YOUR ASSIGNMENT: Look through the records below and copy each line that includes the word "digits".

Source data:
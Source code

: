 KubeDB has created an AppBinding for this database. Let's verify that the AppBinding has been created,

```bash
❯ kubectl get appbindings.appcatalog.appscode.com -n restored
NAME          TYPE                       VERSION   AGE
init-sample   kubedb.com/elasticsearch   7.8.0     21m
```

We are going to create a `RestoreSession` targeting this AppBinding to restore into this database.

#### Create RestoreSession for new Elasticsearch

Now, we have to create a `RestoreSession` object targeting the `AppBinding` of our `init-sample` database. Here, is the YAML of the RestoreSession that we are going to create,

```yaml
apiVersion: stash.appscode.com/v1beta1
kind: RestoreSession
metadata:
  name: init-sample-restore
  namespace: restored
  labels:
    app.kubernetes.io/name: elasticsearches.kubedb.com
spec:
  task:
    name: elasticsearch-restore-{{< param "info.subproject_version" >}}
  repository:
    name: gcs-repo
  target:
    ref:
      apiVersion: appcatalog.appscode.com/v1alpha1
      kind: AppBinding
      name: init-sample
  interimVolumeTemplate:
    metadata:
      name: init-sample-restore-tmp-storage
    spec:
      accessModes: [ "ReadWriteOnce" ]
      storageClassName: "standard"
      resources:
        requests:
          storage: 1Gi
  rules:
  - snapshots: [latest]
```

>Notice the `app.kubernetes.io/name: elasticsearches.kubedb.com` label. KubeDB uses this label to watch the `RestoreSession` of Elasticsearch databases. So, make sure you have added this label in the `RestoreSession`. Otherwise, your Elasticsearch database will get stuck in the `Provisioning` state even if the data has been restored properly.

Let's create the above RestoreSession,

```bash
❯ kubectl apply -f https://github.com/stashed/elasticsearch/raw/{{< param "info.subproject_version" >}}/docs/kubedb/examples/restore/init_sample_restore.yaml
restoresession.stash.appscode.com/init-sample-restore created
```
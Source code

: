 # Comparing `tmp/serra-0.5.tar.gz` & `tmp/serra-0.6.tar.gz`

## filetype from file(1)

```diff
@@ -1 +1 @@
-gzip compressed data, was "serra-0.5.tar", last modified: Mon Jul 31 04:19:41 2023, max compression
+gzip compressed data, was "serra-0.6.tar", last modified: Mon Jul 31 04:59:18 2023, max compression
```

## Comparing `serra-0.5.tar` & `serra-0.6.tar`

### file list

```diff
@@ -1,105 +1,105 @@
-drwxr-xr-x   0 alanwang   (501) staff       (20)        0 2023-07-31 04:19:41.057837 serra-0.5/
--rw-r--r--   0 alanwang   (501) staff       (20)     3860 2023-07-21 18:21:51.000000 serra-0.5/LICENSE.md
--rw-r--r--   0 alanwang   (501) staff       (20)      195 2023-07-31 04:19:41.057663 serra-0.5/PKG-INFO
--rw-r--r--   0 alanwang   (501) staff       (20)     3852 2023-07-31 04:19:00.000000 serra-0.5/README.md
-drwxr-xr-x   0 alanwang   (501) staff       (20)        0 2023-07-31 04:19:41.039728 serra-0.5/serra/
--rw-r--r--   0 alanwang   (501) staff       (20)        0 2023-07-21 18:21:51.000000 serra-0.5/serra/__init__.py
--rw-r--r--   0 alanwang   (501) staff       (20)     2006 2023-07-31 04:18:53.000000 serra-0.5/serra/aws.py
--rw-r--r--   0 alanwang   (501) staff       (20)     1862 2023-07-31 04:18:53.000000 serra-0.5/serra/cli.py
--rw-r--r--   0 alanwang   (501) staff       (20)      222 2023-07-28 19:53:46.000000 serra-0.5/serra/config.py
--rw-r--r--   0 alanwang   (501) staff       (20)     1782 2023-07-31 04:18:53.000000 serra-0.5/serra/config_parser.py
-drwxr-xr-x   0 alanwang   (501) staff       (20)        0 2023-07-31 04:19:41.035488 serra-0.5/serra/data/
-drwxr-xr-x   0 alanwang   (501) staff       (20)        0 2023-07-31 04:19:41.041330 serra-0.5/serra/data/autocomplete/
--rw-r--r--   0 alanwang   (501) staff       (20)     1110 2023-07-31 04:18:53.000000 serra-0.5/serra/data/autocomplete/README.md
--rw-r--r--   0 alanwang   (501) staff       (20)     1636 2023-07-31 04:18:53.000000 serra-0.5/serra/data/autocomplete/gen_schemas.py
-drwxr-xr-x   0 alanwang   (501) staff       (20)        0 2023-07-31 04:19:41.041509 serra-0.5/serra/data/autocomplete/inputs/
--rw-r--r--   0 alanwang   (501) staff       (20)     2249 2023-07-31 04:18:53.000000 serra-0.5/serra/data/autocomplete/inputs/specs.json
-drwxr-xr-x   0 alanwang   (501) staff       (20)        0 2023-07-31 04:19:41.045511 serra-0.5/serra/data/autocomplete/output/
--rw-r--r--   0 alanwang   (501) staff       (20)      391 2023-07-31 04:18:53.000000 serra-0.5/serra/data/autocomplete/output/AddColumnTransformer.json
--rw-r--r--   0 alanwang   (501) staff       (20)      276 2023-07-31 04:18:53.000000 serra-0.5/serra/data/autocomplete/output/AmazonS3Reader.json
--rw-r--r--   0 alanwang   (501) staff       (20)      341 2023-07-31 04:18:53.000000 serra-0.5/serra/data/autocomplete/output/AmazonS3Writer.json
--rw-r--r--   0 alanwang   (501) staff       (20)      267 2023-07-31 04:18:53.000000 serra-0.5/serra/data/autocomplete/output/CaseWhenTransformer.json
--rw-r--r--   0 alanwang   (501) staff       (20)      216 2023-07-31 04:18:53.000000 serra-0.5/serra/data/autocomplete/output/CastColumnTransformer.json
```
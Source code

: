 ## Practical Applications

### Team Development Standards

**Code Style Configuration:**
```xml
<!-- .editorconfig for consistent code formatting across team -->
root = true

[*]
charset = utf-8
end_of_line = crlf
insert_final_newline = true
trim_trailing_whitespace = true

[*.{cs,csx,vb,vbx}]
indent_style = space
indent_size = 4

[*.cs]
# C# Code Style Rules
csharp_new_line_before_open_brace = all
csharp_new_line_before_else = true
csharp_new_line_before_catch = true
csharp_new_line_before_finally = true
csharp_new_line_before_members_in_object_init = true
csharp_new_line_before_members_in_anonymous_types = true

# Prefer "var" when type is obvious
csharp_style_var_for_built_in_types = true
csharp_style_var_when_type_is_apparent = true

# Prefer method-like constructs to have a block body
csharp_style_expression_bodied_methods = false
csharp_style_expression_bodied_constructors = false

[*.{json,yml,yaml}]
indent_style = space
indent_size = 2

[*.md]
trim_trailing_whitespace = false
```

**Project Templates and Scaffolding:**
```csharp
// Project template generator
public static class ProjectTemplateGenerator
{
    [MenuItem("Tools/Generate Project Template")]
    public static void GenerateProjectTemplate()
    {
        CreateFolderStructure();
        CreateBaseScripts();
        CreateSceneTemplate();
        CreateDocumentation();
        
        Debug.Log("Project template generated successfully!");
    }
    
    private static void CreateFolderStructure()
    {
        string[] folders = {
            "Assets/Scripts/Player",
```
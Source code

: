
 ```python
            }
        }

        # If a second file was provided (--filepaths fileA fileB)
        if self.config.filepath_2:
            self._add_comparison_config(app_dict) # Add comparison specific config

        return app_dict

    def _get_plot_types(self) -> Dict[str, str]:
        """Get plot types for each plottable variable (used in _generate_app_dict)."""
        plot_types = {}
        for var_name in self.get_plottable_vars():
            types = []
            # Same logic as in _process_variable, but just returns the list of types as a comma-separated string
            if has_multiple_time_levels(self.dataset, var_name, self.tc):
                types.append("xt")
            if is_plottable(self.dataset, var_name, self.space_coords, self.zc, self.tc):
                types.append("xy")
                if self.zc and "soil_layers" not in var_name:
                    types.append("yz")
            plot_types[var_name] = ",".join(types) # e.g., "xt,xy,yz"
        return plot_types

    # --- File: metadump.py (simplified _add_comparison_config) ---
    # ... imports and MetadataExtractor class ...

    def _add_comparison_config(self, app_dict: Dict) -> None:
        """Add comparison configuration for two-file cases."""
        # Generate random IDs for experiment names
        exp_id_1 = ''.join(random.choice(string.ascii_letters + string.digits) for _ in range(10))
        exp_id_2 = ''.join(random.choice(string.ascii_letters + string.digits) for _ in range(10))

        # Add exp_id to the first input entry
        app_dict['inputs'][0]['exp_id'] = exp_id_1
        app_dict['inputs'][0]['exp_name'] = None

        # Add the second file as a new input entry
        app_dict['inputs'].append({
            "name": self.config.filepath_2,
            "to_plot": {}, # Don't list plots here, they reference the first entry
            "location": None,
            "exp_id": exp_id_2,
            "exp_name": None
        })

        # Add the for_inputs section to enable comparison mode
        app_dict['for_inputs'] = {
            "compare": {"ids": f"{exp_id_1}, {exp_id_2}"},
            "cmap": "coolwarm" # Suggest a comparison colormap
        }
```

ANSWER BELOW:
        exp_id_1 = ''.join(random.choice(string.ascii_letters + string.digits) for _ in range(10))
        exp_id_2 = ''.join(random.choice(string.ascii_letters + string.digits) for _ in range(10))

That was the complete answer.